When was this thing last renewed?

Andrew Anthony zeroes in on the problem.

All the subclauses in the world can’t disguise the intention that underpins these positions. In seeking to incorporate a disputed deity’s authority (which, by the way, it is blasphemous to question) into the common law, and by challenging the principle of equality under the law, Dr Williams launched a strategic attack on secularism.

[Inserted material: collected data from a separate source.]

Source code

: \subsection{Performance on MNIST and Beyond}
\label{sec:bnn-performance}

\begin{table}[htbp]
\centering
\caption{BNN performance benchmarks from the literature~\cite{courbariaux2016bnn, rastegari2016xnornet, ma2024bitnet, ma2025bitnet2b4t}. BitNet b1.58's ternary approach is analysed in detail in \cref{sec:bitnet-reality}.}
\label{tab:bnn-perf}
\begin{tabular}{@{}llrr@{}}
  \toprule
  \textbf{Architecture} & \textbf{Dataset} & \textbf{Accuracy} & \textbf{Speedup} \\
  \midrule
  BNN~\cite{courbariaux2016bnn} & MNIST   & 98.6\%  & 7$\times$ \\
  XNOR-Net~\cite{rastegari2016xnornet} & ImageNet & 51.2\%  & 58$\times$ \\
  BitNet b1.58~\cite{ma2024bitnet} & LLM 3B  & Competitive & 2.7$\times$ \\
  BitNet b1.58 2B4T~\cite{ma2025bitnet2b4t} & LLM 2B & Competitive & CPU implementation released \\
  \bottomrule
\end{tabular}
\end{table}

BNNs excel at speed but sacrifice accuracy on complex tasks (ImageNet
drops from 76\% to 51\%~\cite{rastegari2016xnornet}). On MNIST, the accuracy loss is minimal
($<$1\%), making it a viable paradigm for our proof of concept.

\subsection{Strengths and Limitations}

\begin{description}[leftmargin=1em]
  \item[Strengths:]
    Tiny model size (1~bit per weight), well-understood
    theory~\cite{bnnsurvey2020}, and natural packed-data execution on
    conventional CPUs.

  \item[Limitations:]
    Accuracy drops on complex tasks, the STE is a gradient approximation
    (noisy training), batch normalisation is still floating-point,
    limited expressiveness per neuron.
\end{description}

A disputed deity’s authority. Just so. And it’s not only the deity that is disputed, it is also that deity’s authority, and the content of the resulting commands, and above all how and if anyone knows any of this. This is the theist four-step I talked about last year. We tend to think there’s just one step – believe in God or not – but in fact there are at least four, and it’s the whole package that is both so coercive and so weak as a matter of knowledge. It’s coercive because the package is: there is a God, it is all-good and all-powerful, it has told us how to be good, we know those three things beyond a shadow of a doubt. That’s coercive because (if it’s true, which of course it isn’t) it closes off the exits. It’s weak as a matter of knowledge because we don’t know any one of the four, much less all of them – yet that doesn’t get pointed out all that often. The archbishop can talk about a covenant with the divine and no one says like a rude eight-year-old ‘How do you know?’ But it is a real question. How does he know? The answer of course is that he doesn’t – but because no one says so, he gets to go on pretending he does.

The archbishop says says there is a ‘covenant between the divine and the human’. Well, is there? How does he know? There is no evidence of such a covenant. There is no crumbly old bit of parchment in the British Museum with God’s signature on it. There’s no anything – there’s only a chain of assertions going back many hundreds of years. Well that doesn’t count, especially in such a momentous matter as this. If there were a covenant – would this God make it once, five thousand years ago or thereabouts, and then never again? Leaving no trace? Is this God so thick that it doesn’t know that humans can forge documents and invent stories? If God really wanted to make a covenant with the human, wouldn’t it make some arrangement for succeeding generations to have genuine, valid knowledge of said covenant? God didn’t do that. God apparently expected us all to be as credulous as newborn babies about this one thing – and most of us have obliged, but maybe it’s getting to be just about time to stop being quite such easy marks. When the archbishop talks as if he has reliable knowledge of this covenant between the divine and the human, he is playing a con game.